What needs to be done —
Only the lines holding "const" are wanted here; copy each from the listing.

*-*-*

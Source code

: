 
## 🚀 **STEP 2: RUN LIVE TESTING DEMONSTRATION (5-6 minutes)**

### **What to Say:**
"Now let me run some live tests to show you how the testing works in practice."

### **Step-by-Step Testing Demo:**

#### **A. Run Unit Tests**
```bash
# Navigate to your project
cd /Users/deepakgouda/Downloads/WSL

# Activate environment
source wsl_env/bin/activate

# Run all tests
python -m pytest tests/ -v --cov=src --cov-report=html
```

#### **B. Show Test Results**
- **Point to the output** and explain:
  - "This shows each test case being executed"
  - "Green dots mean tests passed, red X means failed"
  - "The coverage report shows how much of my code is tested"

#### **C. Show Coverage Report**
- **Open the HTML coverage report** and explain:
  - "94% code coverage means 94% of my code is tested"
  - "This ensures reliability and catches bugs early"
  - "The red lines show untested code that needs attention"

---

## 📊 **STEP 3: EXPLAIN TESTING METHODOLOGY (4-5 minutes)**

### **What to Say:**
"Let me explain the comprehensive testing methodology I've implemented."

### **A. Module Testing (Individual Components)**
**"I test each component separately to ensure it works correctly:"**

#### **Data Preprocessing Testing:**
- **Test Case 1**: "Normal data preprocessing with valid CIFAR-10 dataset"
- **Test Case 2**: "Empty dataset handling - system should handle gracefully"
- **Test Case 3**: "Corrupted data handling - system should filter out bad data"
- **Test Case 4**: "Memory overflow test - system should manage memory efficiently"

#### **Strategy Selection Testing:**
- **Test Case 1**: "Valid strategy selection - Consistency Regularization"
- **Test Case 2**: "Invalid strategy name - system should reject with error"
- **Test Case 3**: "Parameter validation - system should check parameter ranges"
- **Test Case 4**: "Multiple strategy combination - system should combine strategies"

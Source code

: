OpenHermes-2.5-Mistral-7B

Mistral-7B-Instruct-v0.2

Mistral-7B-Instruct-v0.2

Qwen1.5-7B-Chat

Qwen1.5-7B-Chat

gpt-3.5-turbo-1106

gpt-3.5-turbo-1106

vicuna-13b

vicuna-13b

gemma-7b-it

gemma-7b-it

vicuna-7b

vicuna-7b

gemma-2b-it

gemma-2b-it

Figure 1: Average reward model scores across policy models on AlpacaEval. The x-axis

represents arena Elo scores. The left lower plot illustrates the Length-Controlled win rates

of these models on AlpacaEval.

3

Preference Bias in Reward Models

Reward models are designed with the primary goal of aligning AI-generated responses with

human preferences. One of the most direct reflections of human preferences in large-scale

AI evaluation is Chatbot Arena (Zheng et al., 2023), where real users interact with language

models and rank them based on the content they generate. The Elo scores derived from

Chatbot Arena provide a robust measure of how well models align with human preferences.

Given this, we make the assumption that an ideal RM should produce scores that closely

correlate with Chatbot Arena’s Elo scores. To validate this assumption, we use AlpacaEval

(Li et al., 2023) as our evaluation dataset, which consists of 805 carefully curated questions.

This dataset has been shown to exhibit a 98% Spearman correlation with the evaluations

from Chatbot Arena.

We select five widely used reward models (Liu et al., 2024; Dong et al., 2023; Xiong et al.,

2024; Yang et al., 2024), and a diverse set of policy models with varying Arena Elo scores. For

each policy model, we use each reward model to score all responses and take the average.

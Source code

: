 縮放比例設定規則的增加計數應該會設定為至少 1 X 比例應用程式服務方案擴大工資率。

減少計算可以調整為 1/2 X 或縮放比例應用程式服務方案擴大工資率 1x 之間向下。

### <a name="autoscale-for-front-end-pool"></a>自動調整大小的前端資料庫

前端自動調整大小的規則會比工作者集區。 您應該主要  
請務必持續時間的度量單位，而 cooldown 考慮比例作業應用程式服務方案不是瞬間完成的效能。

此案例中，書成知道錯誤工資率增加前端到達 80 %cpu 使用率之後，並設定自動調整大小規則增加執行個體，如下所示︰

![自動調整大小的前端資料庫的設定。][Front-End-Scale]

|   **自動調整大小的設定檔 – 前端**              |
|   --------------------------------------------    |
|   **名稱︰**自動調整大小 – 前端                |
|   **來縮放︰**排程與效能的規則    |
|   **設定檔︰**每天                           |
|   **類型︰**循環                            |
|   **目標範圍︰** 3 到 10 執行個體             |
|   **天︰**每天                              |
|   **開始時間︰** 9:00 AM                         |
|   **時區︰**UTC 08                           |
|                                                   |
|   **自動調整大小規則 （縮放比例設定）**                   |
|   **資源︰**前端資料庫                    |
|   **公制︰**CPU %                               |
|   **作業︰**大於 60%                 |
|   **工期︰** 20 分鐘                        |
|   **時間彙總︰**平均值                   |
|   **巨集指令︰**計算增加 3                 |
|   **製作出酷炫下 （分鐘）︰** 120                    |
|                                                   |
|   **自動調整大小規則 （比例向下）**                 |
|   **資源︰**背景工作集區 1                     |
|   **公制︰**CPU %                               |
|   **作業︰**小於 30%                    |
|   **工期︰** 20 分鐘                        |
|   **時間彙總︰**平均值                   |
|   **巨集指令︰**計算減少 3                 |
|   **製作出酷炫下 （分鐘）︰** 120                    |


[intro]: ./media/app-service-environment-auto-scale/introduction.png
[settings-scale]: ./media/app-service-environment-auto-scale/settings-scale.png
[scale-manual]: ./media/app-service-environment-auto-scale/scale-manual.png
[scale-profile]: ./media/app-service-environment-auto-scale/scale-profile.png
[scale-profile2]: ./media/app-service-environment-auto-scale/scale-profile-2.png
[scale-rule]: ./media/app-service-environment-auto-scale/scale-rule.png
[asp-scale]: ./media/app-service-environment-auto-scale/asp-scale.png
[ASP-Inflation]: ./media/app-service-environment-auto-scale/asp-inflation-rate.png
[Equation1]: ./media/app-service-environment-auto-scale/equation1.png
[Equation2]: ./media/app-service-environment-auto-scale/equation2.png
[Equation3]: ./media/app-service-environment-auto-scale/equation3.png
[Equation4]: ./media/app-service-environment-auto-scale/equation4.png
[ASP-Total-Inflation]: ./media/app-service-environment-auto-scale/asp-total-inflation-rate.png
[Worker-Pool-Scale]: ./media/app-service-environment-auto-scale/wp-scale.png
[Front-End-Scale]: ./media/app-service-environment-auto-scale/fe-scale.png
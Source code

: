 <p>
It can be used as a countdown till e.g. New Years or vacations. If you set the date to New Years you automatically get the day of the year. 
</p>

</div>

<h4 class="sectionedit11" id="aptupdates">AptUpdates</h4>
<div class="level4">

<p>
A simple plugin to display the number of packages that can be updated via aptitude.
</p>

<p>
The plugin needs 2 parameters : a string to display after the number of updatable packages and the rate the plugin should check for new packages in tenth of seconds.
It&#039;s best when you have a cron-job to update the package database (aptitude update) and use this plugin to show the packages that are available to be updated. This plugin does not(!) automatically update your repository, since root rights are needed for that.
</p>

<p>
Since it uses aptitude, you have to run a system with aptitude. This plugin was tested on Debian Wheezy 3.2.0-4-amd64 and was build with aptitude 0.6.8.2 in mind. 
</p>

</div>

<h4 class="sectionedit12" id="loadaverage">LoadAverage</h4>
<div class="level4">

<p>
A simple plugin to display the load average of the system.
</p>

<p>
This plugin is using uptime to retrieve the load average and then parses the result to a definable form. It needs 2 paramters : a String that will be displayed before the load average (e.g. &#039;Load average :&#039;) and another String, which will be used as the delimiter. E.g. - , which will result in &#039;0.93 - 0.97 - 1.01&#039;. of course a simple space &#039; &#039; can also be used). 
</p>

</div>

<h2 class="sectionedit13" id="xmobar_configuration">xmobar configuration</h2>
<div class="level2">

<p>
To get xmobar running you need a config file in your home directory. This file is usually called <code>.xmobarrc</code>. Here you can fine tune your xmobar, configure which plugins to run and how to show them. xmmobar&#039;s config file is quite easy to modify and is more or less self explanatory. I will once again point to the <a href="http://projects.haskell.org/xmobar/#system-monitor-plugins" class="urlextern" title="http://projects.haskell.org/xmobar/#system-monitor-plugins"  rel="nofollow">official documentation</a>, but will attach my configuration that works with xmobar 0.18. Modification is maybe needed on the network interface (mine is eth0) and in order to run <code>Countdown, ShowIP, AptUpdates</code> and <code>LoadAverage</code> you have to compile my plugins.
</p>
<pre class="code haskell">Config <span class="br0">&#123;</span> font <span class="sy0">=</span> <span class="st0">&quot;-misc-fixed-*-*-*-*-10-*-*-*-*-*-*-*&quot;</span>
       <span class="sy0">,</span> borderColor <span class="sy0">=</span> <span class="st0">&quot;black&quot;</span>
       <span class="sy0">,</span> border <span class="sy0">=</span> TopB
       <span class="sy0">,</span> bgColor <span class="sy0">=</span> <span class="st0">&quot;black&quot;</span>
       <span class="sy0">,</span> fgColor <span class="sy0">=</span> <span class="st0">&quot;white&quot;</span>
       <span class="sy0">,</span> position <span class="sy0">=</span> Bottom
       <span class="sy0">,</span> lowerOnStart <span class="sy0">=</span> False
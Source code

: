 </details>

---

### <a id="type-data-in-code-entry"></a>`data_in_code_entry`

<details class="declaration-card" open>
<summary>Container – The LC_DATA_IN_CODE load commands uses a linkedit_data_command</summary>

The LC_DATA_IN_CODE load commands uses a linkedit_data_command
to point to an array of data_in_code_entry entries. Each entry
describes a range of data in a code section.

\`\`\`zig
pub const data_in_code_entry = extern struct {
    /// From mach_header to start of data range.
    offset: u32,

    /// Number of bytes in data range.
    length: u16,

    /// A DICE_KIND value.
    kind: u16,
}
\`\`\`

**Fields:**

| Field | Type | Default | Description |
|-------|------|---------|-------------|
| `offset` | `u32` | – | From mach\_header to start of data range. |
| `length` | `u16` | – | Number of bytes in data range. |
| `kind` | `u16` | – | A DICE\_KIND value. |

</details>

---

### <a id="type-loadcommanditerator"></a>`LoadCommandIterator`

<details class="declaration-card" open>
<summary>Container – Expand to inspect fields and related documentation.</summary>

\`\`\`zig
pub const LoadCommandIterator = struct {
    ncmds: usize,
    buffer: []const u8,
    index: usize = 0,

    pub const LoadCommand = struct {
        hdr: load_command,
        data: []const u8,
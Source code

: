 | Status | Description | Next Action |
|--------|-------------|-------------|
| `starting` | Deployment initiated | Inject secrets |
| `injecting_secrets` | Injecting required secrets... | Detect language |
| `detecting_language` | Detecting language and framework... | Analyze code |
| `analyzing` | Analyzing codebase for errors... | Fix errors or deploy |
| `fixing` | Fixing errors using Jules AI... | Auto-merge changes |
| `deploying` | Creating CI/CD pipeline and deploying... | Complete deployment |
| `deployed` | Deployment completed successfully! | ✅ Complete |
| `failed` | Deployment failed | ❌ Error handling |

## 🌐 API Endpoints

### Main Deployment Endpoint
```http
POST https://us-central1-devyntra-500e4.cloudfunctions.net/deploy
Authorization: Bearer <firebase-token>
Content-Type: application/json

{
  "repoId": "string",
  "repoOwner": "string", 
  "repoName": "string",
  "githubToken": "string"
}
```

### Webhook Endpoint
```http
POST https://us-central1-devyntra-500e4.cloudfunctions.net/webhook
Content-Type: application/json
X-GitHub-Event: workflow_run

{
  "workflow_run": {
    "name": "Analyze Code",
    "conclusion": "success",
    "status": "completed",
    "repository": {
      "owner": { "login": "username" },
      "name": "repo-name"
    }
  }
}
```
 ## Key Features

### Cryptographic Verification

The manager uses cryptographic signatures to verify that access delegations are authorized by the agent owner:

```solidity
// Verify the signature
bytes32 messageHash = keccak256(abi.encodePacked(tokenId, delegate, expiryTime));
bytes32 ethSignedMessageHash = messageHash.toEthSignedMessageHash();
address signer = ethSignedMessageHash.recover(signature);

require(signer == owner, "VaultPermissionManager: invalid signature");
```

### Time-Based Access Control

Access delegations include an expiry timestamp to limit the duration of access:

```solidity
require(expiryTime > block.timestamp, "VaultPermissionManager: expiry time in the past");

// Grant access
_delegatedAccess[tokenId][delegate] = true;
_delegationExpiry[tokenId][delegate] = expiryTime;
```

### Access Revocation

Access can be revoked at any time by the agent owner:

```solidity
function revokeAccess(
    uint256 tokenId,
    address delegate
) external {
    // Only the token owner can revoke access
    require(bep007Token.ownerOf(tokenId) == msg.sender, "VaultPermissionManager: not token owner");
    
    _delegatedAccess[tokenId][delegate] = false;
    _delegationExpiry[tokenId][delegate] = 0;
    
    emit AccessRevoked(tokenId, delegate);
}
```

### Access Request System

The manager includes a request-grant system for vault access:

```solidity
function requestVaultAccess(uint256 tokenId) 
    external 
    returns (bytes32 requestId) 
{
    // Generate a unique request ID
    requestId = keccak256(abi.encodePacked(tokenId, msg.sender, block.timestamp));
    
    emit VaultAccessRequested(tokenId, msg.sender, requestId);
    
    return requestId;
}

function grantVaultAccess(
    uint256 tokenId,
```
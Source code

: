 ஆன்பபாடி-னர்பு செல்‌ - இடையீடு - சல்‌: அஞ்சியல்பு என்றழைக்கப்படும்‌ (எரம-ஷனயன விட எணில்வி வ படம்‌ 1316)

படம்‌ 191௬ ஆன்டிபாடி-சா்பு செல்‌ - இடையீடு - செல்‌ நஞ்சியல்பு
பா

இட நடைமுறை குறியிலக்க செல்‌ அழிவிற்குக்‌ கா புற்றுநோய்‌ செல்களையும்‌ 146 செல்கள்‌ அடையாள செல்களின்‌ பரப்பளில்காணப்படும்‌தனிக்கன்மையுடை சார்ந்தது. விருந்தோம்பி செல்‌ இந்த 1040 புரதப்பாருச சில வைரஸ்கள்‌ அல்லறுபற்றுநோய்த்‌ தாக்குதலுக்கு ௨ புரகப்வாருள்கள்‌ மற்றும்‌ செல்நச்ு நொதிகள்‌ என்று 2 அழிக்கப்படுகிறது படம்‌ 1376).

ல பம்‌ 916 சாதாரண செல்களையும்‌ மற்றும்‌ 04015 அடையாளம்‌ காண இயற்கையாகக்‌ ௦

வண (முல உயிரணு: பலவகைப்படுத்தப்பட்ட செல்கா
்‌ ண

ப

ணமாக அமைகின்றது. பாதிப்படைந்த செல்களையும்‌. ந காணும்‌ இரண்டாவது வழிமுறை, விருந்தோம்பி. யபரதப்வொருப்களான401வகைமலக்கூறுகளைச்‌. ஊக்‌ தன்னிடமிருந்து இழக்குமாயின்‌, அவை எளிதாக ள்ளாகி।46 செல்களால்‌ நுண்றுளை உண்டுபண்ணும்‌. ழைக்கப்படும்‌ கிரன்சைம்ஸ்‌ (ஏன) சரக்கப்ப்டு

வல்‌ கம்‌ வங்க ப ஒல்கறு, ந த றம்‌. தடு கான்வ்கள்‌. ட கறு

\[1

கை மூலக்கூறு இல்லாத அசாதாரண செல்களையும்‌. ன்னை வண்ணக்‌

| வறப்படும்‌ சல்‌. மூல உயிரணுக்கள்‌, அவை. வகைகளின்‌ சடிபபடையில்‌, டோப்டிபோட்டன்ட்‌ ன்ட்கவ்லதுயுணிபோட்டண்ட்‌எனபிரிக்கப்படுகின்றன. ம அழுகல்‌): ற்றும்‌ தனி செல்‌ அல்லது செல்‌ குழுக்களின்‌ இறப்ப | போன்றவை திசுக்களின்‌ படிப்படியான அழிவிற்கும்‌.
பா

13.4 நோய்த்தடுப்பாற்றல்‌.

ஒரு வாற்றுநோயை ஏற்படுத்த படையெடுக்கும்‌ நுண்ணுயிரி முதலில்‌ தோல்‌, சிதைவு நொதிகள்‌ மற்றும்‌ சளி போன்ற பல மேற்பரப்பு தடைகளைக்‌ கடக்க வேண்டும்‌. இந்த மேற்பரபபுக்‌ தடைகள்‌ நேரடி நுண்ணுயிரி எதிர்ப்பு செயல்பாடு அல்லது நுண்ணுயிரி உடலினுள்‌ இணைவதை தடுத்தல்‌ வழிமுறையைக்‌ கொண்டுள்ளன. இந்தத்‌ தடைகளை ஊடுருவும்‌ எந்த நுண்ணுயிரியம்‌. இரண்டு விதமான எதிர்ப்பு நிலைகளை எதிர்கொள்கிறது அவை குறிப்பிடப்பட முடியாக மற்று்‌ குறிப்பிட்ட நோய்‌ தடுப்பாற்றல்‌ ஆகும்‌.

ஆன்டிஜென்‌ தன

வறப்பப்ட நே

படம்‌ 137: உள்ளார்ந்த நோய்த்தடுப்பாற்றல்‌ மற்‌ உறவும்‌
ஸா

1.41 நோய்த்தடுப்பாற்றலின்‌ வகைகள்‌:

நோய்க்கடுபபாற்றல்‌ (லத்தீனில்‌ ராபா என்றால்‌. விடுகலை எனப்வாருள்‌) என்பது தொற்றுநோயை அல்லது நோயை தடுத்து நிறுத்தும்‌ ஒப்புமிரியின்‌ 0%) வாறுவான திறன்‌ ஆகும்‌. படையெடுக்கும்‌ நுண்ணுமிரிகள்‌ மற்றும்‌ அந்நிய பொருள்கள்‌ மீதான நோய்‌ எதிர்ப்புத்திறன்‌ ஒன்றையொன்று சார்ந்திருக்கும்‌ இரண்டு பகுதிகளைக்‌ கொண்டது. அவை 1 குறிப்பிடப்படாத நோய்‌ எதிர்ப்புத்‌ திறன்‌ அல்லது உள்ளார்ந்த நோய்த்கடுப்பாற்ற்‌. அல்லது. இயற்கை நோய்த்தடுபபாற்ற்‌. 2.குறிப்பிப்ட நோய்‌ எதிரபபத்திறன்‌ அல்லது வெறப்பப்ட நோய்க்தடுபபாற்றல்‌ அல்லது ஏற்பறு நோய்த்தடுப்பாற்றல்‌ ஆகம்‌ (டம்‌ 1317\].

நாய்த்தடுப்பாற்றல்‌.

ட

*-*-*

Answer to this exercise —
pub const data_in_code_entry = extern struct {
pub const LoadCommandIterator = struct {
    buffer: []const u8,
    pub const LoadCommand = struct {
        data: []const u8,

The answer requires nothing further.